From this, what is your advice for businesses during negotiation to draft and conclude contracts and how to draft the force majeure clause to minimize possible risks during contract performance?
Enterprises need to take heed that from a legal perspective, Vietnam’s Civil Code provides the concept of force majeure based on 3 factors: objective, unforeseeable and impossible to perform. The law does not specify whether the parties have the right to negotiate the events of force majeure. However, as there is no restriction, the parties can absolutely negotiate. The practice of countries around the world also shows that the parties can totally agree on the conditions to invoke the force majeure clause.
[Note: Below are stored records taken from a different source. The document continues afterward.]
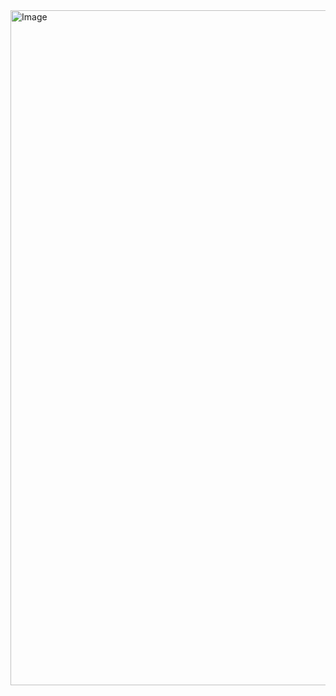 <img width="1920" height="1080" alt="Image" src="https://github.com/user-attachments/assets/53dfb1cb-4207-4008-ad43-f0cd1008dafc" />
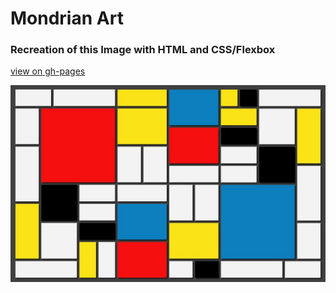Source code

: # Mondrian Art
### Recreation of this Image with HTML and CSS/Flexbox

[view on gh-pages](https://jennypenfield.github.io/mondrian-flexbox-layout/)

![Mondrian](mondrian.jpg)
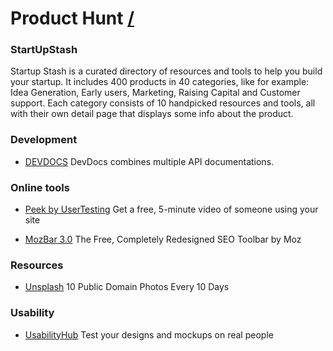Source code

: Product Hunt [/](http://www.producthunt.com/)
===

### StartUpStash

Startup Stash is a curated directory of resources and tools to help you build your startup. It includes 400 products in 40 categories, like for example: Idea Generation, Early users, Marketing, Raising Capital and Customer support. Each category consists of 10 handpicked resources and tools, all with their own detail page that displays some info about the product. 

### Development

* [DEVDOCS](http://devdocs.io/) 
DevDocs combines multiple API documentations.

### Online tools

* [Peek by UserTesting](http://peek.usertesting.com/)
Get a free, 5-minute video of someone using your site

* [MozBar 3.0](http://moz.com/tools/seo-toolbar)
The Free, Completely Redesigned SEO Toolbar by Moz


### Resources

* [Unsplash](https://unsplash.com/)
10 Public Domain Photos Every 10 Days

### Usability 	

* [UsabilityHub](https://usabilityhub.com/)
Test your designs and mockups on real people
At VIAC, we have encountered many contracts providing the events of force majeure such as epidemics, fires, and natural disasters. Besides, the parties have the rights to agree on the consequences of force majeure.
In principle, the party to perform obligations bears no liability, but the law also allows the parties to agree otherwise. Consequently, the parties can agree that the party with obligation is still liable for compensation. In fact, at VIAC there has been a case in which the carrier’s ship sank, which was an objective, unforeseeable event. Although the arbitration council determined this was an event of force majeure, hence, the carrier is not liable; the two sides still agreed that the carrier would pay damages.
Besides, the parties should also specify the obligation to notify when a force majeure event occurs to minimize possible damage.